#5255: String literals cause runtime crashes when OverloadedStrings is in effect
---------------------------------+------------------------------------------
    Reporter:  YitzGale          |        Owner:              
        Type:  bug               |       Status:  new         
    Priority:  normal            |    Milestone:              
   Component:  Compiler          |      Version:  7.0.3       
    Keywords:                    |     Testcase:              
   Blockedby:                    |   Difficulty:              
          Os:  Unknown/Multiple  |     Blocking:              
Architecture:  Unknown/Multiple  |      Failure:  None/Unknown
---------------------------------+------------------------------------------

Old description:

> There has been a discussion[1] on the web-devel list about
> the fate of the `IsString` instance for Name in the xml-types
> library[2]. A Name is the name of an XML element or attribute.
>
> That instance calls error when the string contains a certain
> kind of invalid domain-specific syntax. Some are even advocating
> expanding this behavior to any string that is syntactically
> invalid for XML names.
>
> So we now have GHC as the only major compiler which
> can cause *runtime* crashes depending on what characters
> are used in a string literal.
>
> `OverloadedStrings` as a more general mechanism is very
> convenient in many settings. One of them is XML names;
> another is attoparsec-text[3] parsers. I must
> admit I have succumbed to the temptation of making this
> deal with the devil and benefiting from them.
>
> But when used this way `OverloadedStrings`
> is really just another syntax for quasi-quotation, and that
> is what should have been used explicitly instead of these
> unsafe domain-specific IsString instances.
>
> I propose fixing the problem in one of the following ways:
>
> A. Make string literals syntax in fact a specialized
> quasi-quotation when `OverloadedStrings` is turned on. That way,
> exceptions are caught at compile time as they should be.
>
> B. Bless Text, and possibly `ByteString`, as the only types that
> get magical behavior of string literals.
>
> C. Remove `OverloadedStrings` altogether.
>
> Option A is by far the nicest. But it requires GHC
> to know the type of the string literal before
> the cast is applied. We might also need some way to help
> GHC find the cast function at the right time, beyond just
> having an IsString instance somewhere in scope.
>
> By submitting this bug, I am making it clear that I am opposed
> to Option D, leaving things the way they are and wishing
> everyone the best of luck. The `OverloadedStrings` pragma
> is not really optional anymore now that Text is becoming
> the default string type in practice for Haskell. It is not
> acceptable to have to wrap every string awkwardly with
> `(T.pack "")` and give up the chance of it being CAFfed.
> In fact, the blaze-html[4] library relies on
> `OverloadedStrings` for its performance[5].
>
> I am also opposed, though less so, to providing a
> deprecation route by using a new language pragma for
> Option A or B. The current behavior is dangerous and
> should be summarily removed.
>
>  * [1] http://www.haskell.org/pipermail/web-devel/2011/001630.html
>  * [2] http://hackage.haskell.org/package/xml-types
>  * [3] http://hackage.haskell.org/package/attoparsec-text
>  * [4] http://hackage.haskell.org/package/blaze-html
>  * [5] http://www.haskell.org/pipermail/web-devel/2011/001717.html

New description:

 There has been a discussion[1] on the web-devel list about
 the fate of the `IsString` instance for Name in the xml-types
 library[2]. A Name is the name of an XML element or attribute.

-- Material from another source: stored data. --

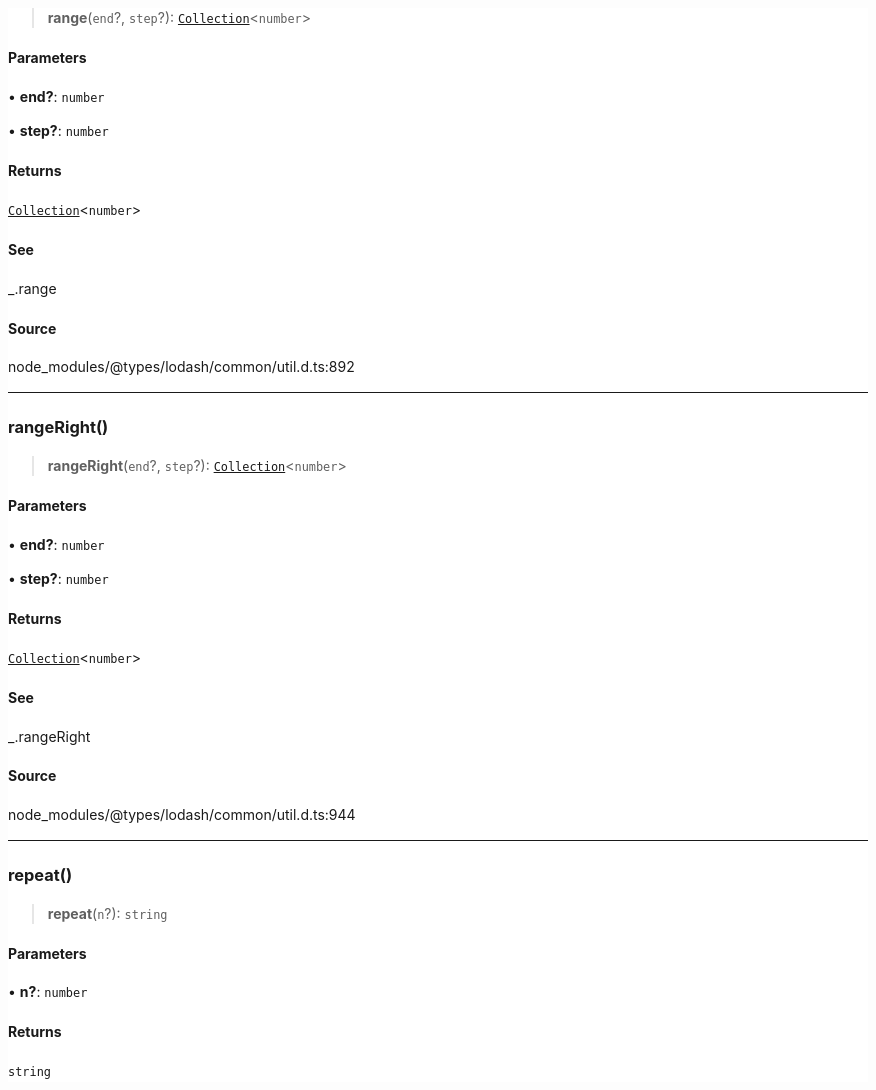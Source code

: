 > **range**(`end`?, `step`?): [`Collection`](Collection.md)\<`number`\>

#### Parameters

• **end?**: `number`

• **step?**: `number`

#### Returns

[`Collection`](Collection.md)\<`number`\>

#### See

\_.range

#### Source

node_modules/@types/lodash/common/util.d.ts:892

---

### rangeRight()

> **rangeRight**(`end`?, `step`?): [`Collection`](Collection.md)\<`number`\>

#### Parameters

• **end?**: `number`

• **step?**: `number`

#### Returns

[`Collection`](Collection.md)\<`number`\>

#### See

\_.rangeRight

#### Source

node_modules/@types/lodash/common/util.d.ts:944

---

### repeat()

> **repeat**(`n`?): `string`

#### Parameters

• **n?**: `number`

#### Returns

`string`
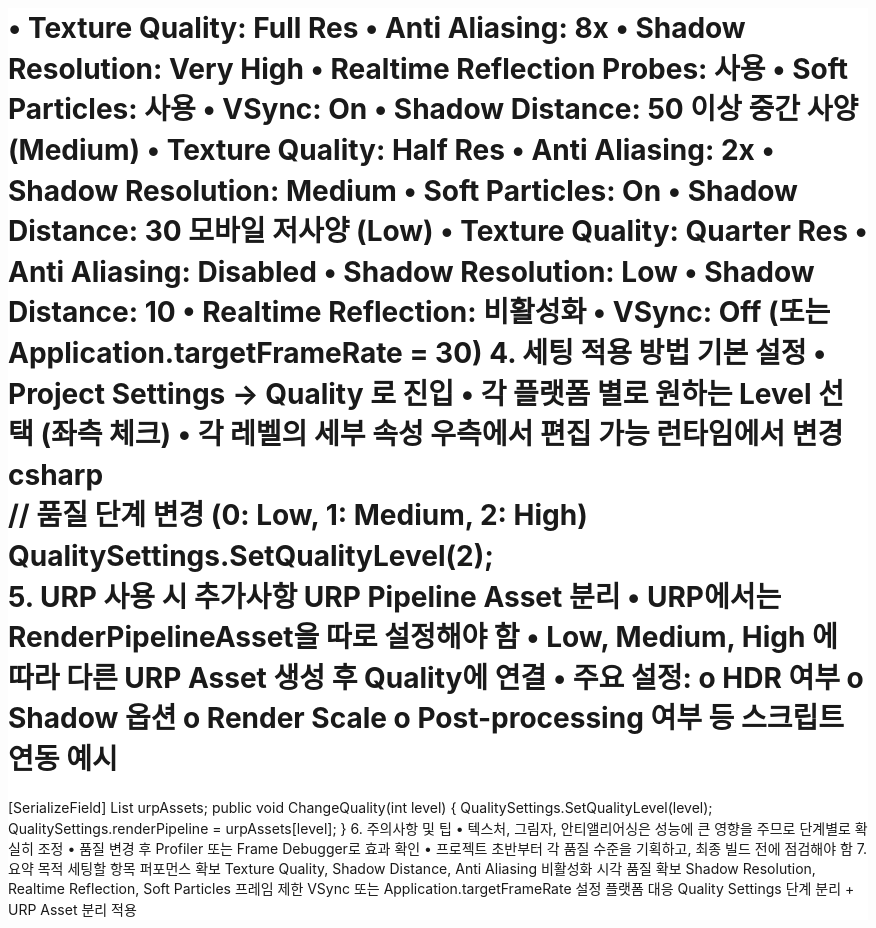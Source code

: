• Texture Quality: Full Res 
• Anti Aliasing: 8x 
• Shadow Resolution: Very High 
• Realtime Reflection Probes: 사용 
• Soft Particles: 사용 
• VSync: On 
• Shadow Distance: 50 이상 
중간 사양 (Medium) 
• Texture Quality: Half Res 
• Anti Aliasing: 2x 
• Shadow Resolution: Medium 
• Soft Particles: On 
• Shadow Distance: 30 
모바일 저사양 (Low) 
• Texture Quality: Quarter Res 
• Anti Aliasing: Disabled 
• Shadow Resolution: Low 
• Shadow Distance: 10 
• Realtime Reflection: 비활성화 
• VSync: Off (또는 Application.targetFrameRate = 30) 
4. 세팅 적용 방법 
기본 설정 
• Project Settings → Quality 로 진입 
• 각 플랫폼 별로 원하는 Level 선택 (좌측 체크) 
• 각 레벨의 세부 속성 우측에서 편집 가능 
런타임에서 변경 
csharp  
// 품질 단계 변경 (0: Low, 1: Medium, 2: High) 
QualitySettings.SetQualityLevel(2);  
5. URP 사용 시 추가사항 
URP Pipeline Asset 분리 
• URP에서는 RenderPipelineAsset을 따로 설정해야 함 
• Low, Medium, High 에 따라 다른 URP Asset 생성 후 Quality에 연결 
• 주요 설정: 
o HDR 여부 
o Shadow 옵션 
o Render Scale 
o Post-processing 여부 등 
스크립트 연동 예시 
= 
[SerializeField] List<RenderPipelineAsset> urpAssets; 
public void ChangeQuality(int level) { 
QualitySettings.SetQualityLevel(level); 
QualitySettings.renderPipeline = urpAssets[level]; 
} 
6. 주의사항 및 팁 
• 텍스처, 그림자, 안티앨리어싱은 성능에 큰 영향을 주므로 단계별로 
확실히 조정 
• 품질 변경 후 Profiler 또는 Frame Debugger로 효과 확인 
• 프로젝트 초반부터 각 품질 수준을 기획하고, 최종 빌드 전에 점검해야 함 
7. 요약 
목적 
세팅할 항목 
퍼포먼스 확보 Texture Quality, Shadow Distance, Anti Aliasing 비활성화 
시각 품질 확보 Shadow Resolution, Realtime Reflection, Soft Particles 
프레임 제한 VSync 또는 Application.targetFrameRate 설정 
플랫폼 대응 Quality Settings 단계 분리 + URP Asset 분리 적용 
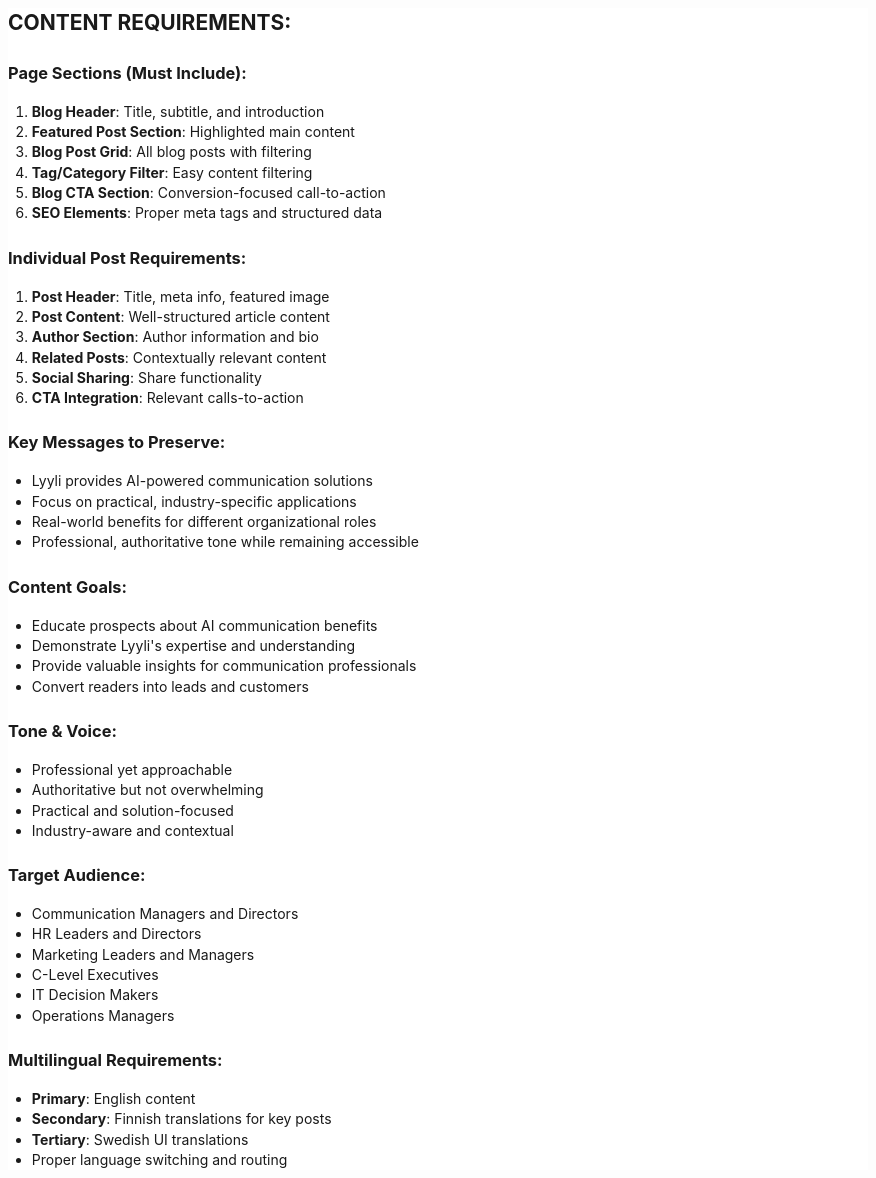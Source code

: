 ## CONTENT REQUIREMENTS:

### **Page Sections** (Must Include):
1. **Blog Header**: Title, subtitle, and introduction
2. **Featured Post Section**: Highlighted main content
3. **Blog Post Grid**: All blog posts with filtering
4. **Tag/Category Filter**: Easy content filtering
5. **Blog CTA Section**: Conversion-focused call-to-action
6. **SEO Elements**: Proper meta tags and structured data

### **Individual Post Requirements**:
1. **Post Header**: Title, meta info, featured image
2. **Post Content**: Well-structured article content
3. **Author Section**: Author information and bio
4. **Related Posts**: Contextually relevant content
5. **Social Sharing**: Share functionality
6. **CTA Integration**: Relevant calls-to-action

### **Key Messages to Preserve**:
- Lyyli provides AI-powered communication solutions
- Focus on practical, industry-specific applications
- Real-world benefits for different organizational roles
- Professional, authoritative tone while remaining accessible

### **Content Goals**:
- Educate prospects about AI communication benefits
- Demonstrate Lyyli's expertise and understanding
- Provide valuable insights for communication professionals
- Convert readers into leads and customers

### **Tone & Voice**:
- Professional yet approachable
- Authoritative but not overwhelming
- Practical and solution-focused
- Industry-aware and contextual

### **Target Audience**:
- Communication Managers and Directors
- HR Leaders and Directors
- Marketing Leaders and Managers
- C-Level Executives
- IT Decision Makers
- Operations Managers

### **Multilingual Requirements**:
- **Primary**: English content
- **Secondary**: Finnish translations for key posts
- **Tertiary**: Swedish UI translations
- Proper language switching and routing

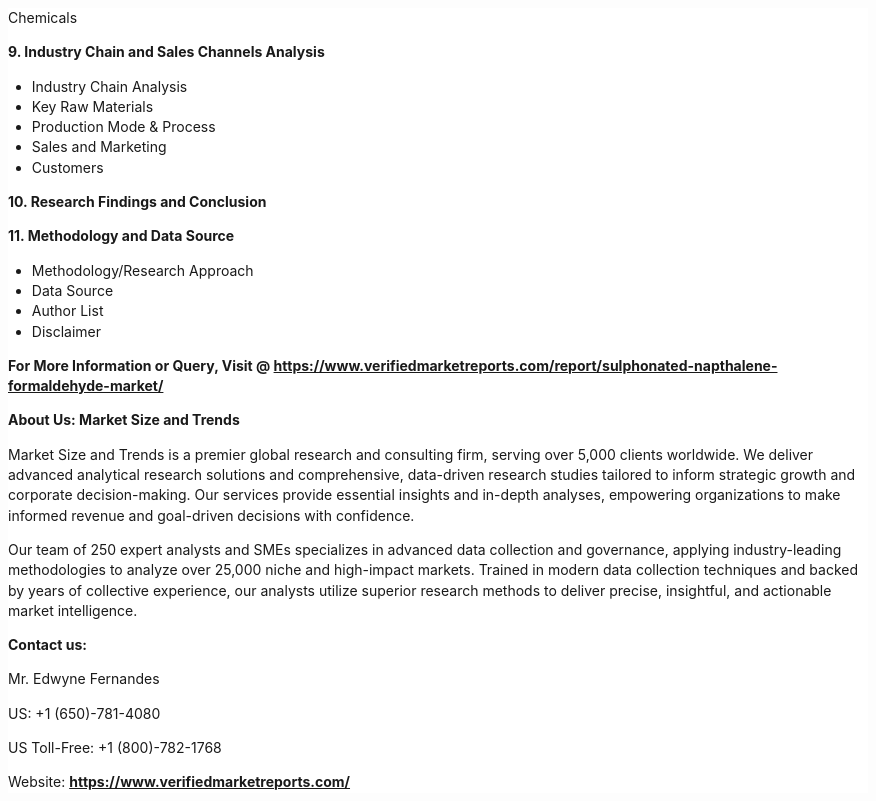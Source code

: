 Chemicals</strong></p><p><strong>9. Industry Chain and Sales Channels Analysis</strong></p><ul><li>Industry Chain Analysis</li><li>Key Raw Materials</li><li>Production Mode &amp; Process</li><li>Sales and Marketing</li><li>Customers</li></ul><p><strong>10. Research Findings and Conclusion</strong></p><p><strong>11. Methodology and Data Source</strong></p><ul><li>Methodology/Research Approach</li><li>Data Source</li><li>Author List</li><li>Disclaimer</li></ul></p><p><strong>For More Information or Query, Visit @ <a href="https://www.verifiedmarketreports.com/report/sulphonated-napthalene-formaldehyde-market/">https://www.verifiedmarketreports.com/report/sulphonated-napthalene-formaldehyde-market/</a></strong></p><p><strong>About Us: Market Size and Trends</strong></p><p>Market Size and Trends is a premier global research and consulting firm, serving over 5,000 clients worldwide. We deliver advanced analytical research solutions and comprehensive, data-driven research studies tailored to inform strategic growth and corporate decision-making. Our services provide essential insights and in-depth analyses, empowering organizations to make informed revenue and goal-driven decisions with confidence.</p><p>Our team of 250 expert analysts and SMEs specializes in advanced data collection and governance, applying industry-leading methodologies to analyze over 25,000 niche and high-impact markets. Trained in modern data collection techniques and backed by years of collective experience, our analysts utilize superior research methods to deliver precise, insightful, and actionable market intelligence.</p><p><strong>Contact us:</strong></p><p>Mr. Edwyne Fernandes</p><p>US: +1 (650)-781-4080</p><p>US Toll-Free: +1 (800)-782-1768</p><p>Website: <strong><a href="https://www.verifiedmarketreports.com/">https://www.verifiedmarketreports.com/</a></strong></p>
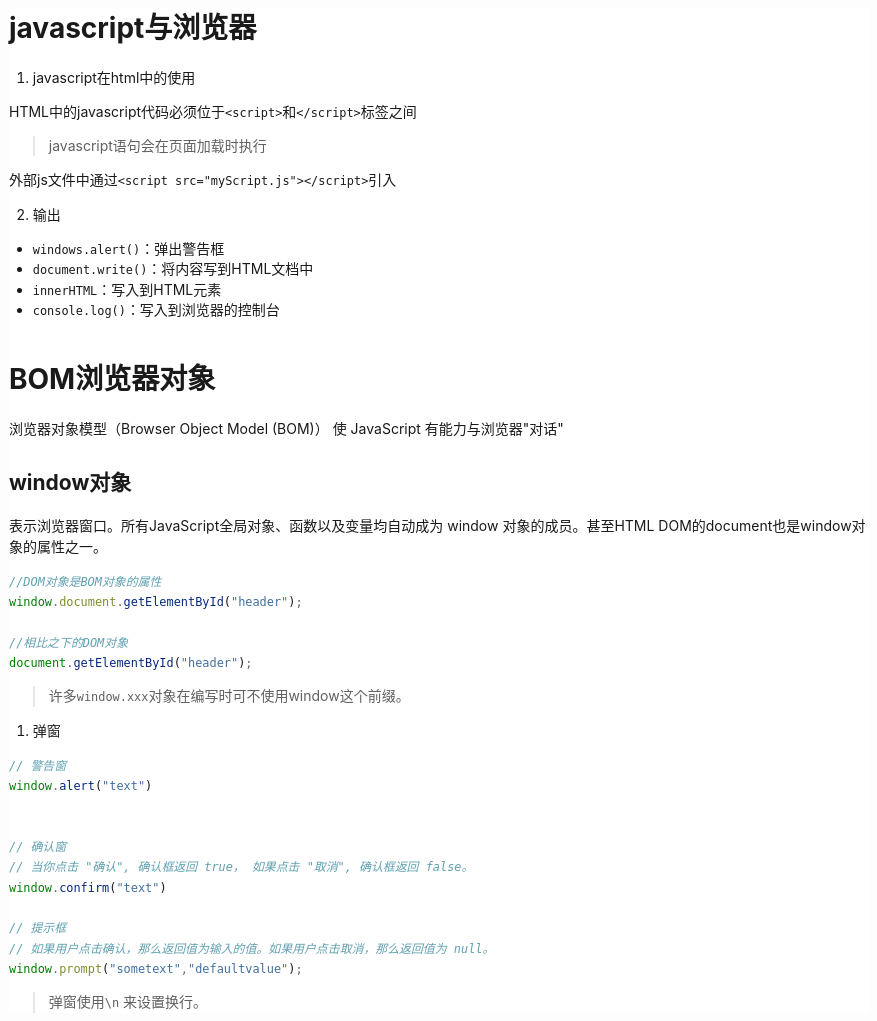 # javascript与浏览器

1. javascript在html中的使用


HTML中的javascript代码必须位于`<script>`和`</script>`标签之间

> javascript语句会在页面加载时执行

外部js文件中通过`<script src="myScript.js"></script>`引入


2. 输出

- `windows.alert()`：弹出警告框
- `document.write()`：将内容写到HTML文档中
- `innerHTML`：写入到HTML元素
- `console.log()`：写入到浏览器的控制台




# BOM浏览器对象


浏览器对象模型（Browser Object Model (BOM)） 使 JavaScript 有能力与浏览器"对话"

## window对象

表示浏览器窗口。所有JavaScript全局对象、函数以及变量均自动成为 window 对象的成员。甚至HTML DOM的document也是window对象的属性之一。

```js
//DOM对象是BOM对象的属性
window.document.getElementById("header");

//相比之下的DOM对象
document.getElementById("header");
```

> 许多`window.xxx`对象在编写时可不使用window这个前缀。



1. 弹窗


```js
// 警告窗
window.alert("text")


// 确认窗
// 当你点击 "确认", 确认框返回 true， 如果点击 "取消", 确认框返回 false。
window.confirm("text")

// 提示框
// 如果用户点击确认，那么返回值为输入的值。如果用户点击取消，那么返回值为 null。
window.prompt("sometext","defaultvalue");
```
> 弹窗使用`\n` 来设置换行。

 That instance calls error when the string contains a certain
 kind of invalid domain-specific syntax. Some are even advocating
 expanding this behavior to any string that is syntactically
 invalid for XML names.

 So we now have GHC as the only major compiler which
 can cause *runtime* crashes depending on what characters
 are used in a string literal.

 `OverloadedStrings` as a more general mechanism is very
 convenient in many settings. One of them is XML names;
 another is attoparsec-text[3] parsers. I must
 admit I have succumbed to the temptation of making this
 deal with the devil and benefiting from them.

 But when used this way `OverloadedStrings`
 is really just another syntax for quasi-quotation, and that
 is what should have been used explicitly instead of these
 unsafe domain-specific `IsString` instances.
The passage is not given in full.